#### Dataset entries
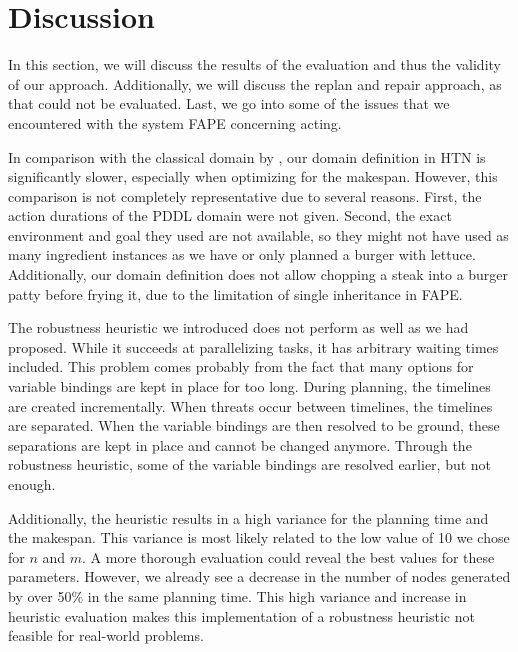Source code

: \section{Discussion}\label{sec:discussion}

In this section, we will discuss the results of the evaluation and thus the validity of our approach.
Additionally, we will discuss the replan and repair approach, as that could not be evaluated. 
Last, we go into some of the issues that we encountered with the system FAPE concerning acting.



In comparison with the classical domain by \cite{yuxinliuPlanningOvercookedGame2020}, our domain definition in HTN is significantly slower, especially when optimizing for the makespan.
However, this comparison is not completely representative due to several reasons.
First, the action durations of the PDDL domain were not given.
Second, the exact environment and goal they used are not available, so they might not have used as many ingredient instances as we have or only planned a burger with lettuce.
Additionally, our domain definition does not allow chopping a steak into a burger patty before frying it, due to the limitation of single inheritance in FAPE.


The robustness heuristic we introduced does not perform as well as we had proposed.
While it succeeds at parallelizing tasks, it has arbitrary waiting times included.
This problem comes probably from the fact that many options for variable bindings are kept in place for too long.
During planning, the timelines are created incrementally.
When threats occur between timelines, the timelines are separated.
When the variable bindings are then resolved to be ground, these separations are kept in place and cannot be changed anymore.
Through the robustness heuristic, some of the variable bindings are resolved earlier, but not enough.

Additionally, the heuristic results in a high variance for the planning time and the makespan.
This variance is most likely related to the low value of 10 we chose for $n$ and $m$.
A more thorough evaluation could reveal the best values for these parameters.
However, we already see a decrease in the number of nodes generated by over 50\% in the same planning time.
This high variance and increase in heuristic evaluation makes this implementation of a robustness heuristic not feasible for real-world problems.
########
Activity
What is needed is a verbatim copy of every line in the records above from the one containing "Through the robustness" down to the one containing "This variance is", both included, and nothing more.

Reply to the task
Through the robustness heuristic, some of the variable bindings are resolved earlier, but not enough.

Additionally, the heuristic results in a high variance for the planning time and the makespan.
This variance is most likely related to the low value of 10 we chose for $n$ and $m$.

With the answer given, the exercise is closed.